### [Assignment]
Answer with only the number of lines below where "haohaodada" appears.

### [Supplied material]
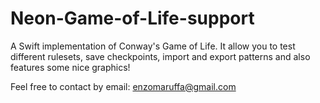 # Neon-Game-of-Life-support

A Swift implementation of Conway's Game of Life.
It allow you to test different rulesets, save checkpoints, import and export patterns and also features some nice graphics!

Feel free to contact by email: enzomaruffa@gmail.com
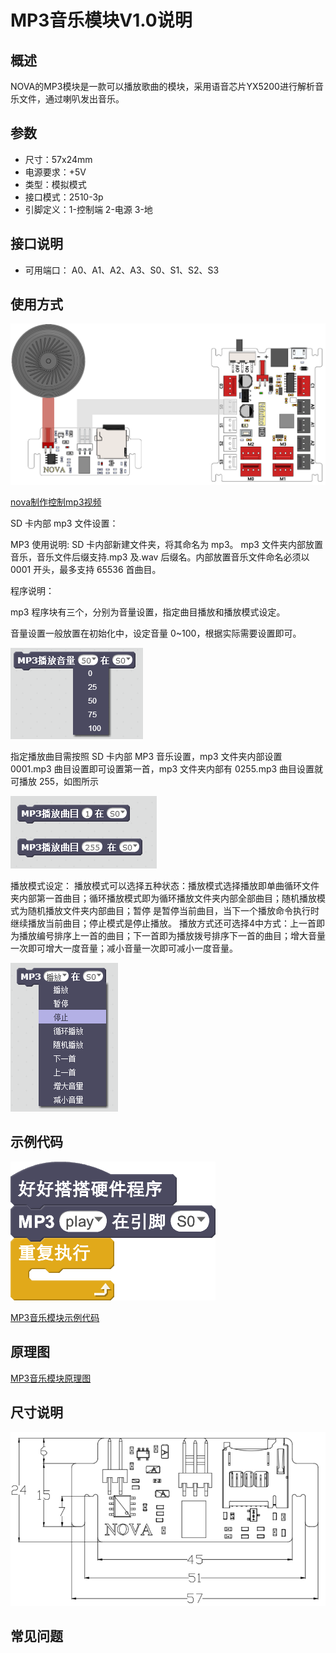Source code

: # MP3音乐模块V1.0说明

## 概述
NOVA的MP3模块是一款可以播放歌曲的模块，采用语音芯片YX5200进行解析音乐文件，通过喇叭发出音乐。

## 参数
- 尺寸：57x24mm
- 电源要求：+5V
- 类型：模拟模式
- 接口模式：2510-3p
- 引脚定义：1-控制端 2-电源 3-地

## 接口说明
- 可用端口： A0、A1、A2、A3、S0、S1、S2、S3

## 使用方式
![](./images/07.png)

[nova制作控制mp3视频](http://www.haohaodada.com/art_show.php?id=149)

SD 卡内部 mp3 文件设置：

MP3 使用说明:
SD 卡内部新建文件夹，将其命名为 mp3。
mp3 文件夹内部放置音乐，音乐文件后缀支持.mp3 及.wav 后缀名。内部放置音乐文件命名必须以 0001 开头，最多支持 65536 首曲目。

程序说明：

mp3 程序块有三个，分别为音量设置，指定曲目播放和播放模式设定。

音量设置一般放置在初始化中，设定音量 0~100，根据实际需要设置即可。

![](./images/137.png)

指定播放曲目需按照 SD 卡内部 MP3 音乐设置，mp3 文件夹内部设置 0001.mp3 曲目设置即可设置第一首，mp3 文件夹内部有 0255.mp3 曲目设置就可播放 255，如图所示

![](./images/136.png)

播放模式设定：
播放模式可以选择五种状态：播放模式选择播放即单曲循环文件夹内部第一首曲目；循环播放模式即为循环播放文件夹内部全部曲目；随机播放模式为随机播放文件夹内部曲目；暂停   是暂停当前曲目，当下一个播放命令执行时继续播放当前曲目；停止模式是停止播放。
播放方式还可选择4中方式：上一首即为播放编号排序上一首的曲目；下一首即为播放拨号排序下一首的曲目；增大音量一次即可增大一度音量；减小音量一次即可减小一度音量。

![](./images/135.png)

## 示例代码
![](./images/08.png)

[MP3音乐模块示例代码](http://www.haohaodada.com/show.php?id=947296)

## 原理图
[MP3音乐模块原理图](https://github.com/Haohaodada-official/haohaodada-docs/blob/master/%E5%8E%9F%E7%90%86%E5%9B%BE/MP3%E9%9F%B3%E4%B9%90%E6%A8%A1%E5%9D%97.pdf)

## 尺寸说明
![](./images/78.png)

## 常见问题
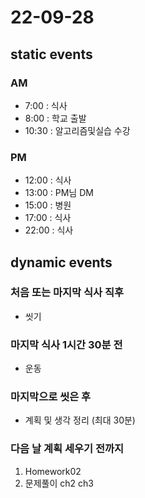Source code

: # 22-09-28

## static events

### AM
- 7:00 : 식사
- 8:00 : 학교 출발
- 10:30 : 알고리즘및실습 수강

### PM
- 12:00 : 식사
- 13:00 : PM님 DM
- 15:00 : 병원
- 17:00 : 식사
- 22:00 : 식사

## dynamic events

### 처음 또는 마지막 식사 직후
- 씻기

### 마지막 식사 1시간 30분 전
- 운동

### 마지막으로 씻은 후
- 계획 및 생각 정리 (최대 30분)

### 다음 날 계획 세우기 전까지
1. Homework02
2. 문제풀이 ch2 ch3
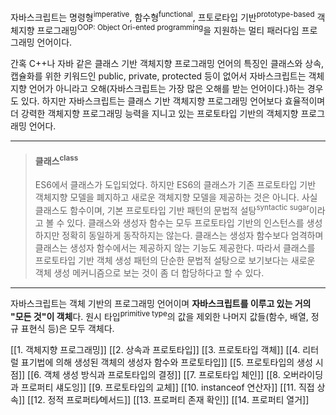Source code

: 자바스크립트는 명령형<sup>imperative</sup>, 함수형<sup>functional</sup>, 프토로타입 기반<sup>prototype-based</sup> 객체지향 프로그래밍<sup>OOP: Object Ori-ented programming</sup>을 지원하는 멀티 패러다임 프로그래밍 언어이다.

간혹 C++나 자바 같은 클래스 기반 객체지향 프로그래밍 언어의 특징인 클래스와 상속, 캡슐화를 위한 키워드인 public, private, protected 등이 없어서 자바스크립트는 객체지향 언어가 아니라고 오해(자바스크립트는 가장 많은 오해를 받는 언어이다.)하는 경우도 있다. 하지만 자바스크립트는 클래스 기반 객체지향 프로그래밍 언어보다 효율적이며 더 강력한 객체지향 프로그래밍 능력을 지니고 있는 프로토타입 기반의 객체지향 프로그래밍 언어다.

--- 

> #### 클래스<sup>class</sup>
> ES6에서 클래스가 도입되었다. 하지만 ES6의 클래스가 기존 프로토타입 기반 객체지향 모델을 폐지하고 새로운 객체지향 모델을 제공하는 것은 아니다. 사실 클래스도 함수이며, 기본 프로토타입 기반 패턴의 문법적 설탕<sup>syntactic sugar</sup>이라고 볼 수 있다.
> 클래스와 생성자 함수는 모두 프로토타입 기반의 인스턴스를 생성하지만 정확히 동일하게 동작하지는 않는다. 클래스는 생성자 함수보다 엄격하며 클래스는 생성자 함수에서는 제공하지 않는 기능도 제공한다.
> 따라서 클래스를 프로토타입 기반 객체 생성 패턴의 단순한 문법적 설탕으로 보기보다는 새로운 객체 생성 메커니즘으로 보는 것이 좀 더 합당하다고 할 수 있다.

---

자바스크립트는 객체 기반의 프로그래밍 언어이며 **자바스크립트를 이루고 있는 거의 "모든 것"이 객체**다. 원시 타입<sup>primitive type</sup>의 값을 제외한 나머지 값들(함수, 배열, 정규 표현식 등)은 모두 객체다.


[[1. 객체지향 프로그래밍]]
[[2. 상속과 프로토타입]]
[[3. 프로토타입 객체]]
[[4. 리터럴 표기법에 의해 생성된 객체의 생성자 함수와 프로토타입]]
[[5. 프로토타입의 생성 시점]]
[[6. 객체 생성 방식과 프로토타입의 결정]]
[[7. 프로토타입 체인]]
[[8. 오버라이딩과 프로퍼티 섀도잉]]
[[9. 프로토타입의 교체]]
[[10. instanceof 연산자]]
[[11. 직접 상속]]
[[12. 정적 프로퍼티⁄메서드]]
[[13. 프로퍼티 존재 확인]]
[[14. 프로퍼티 열거]]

### [Response to the exercise]
3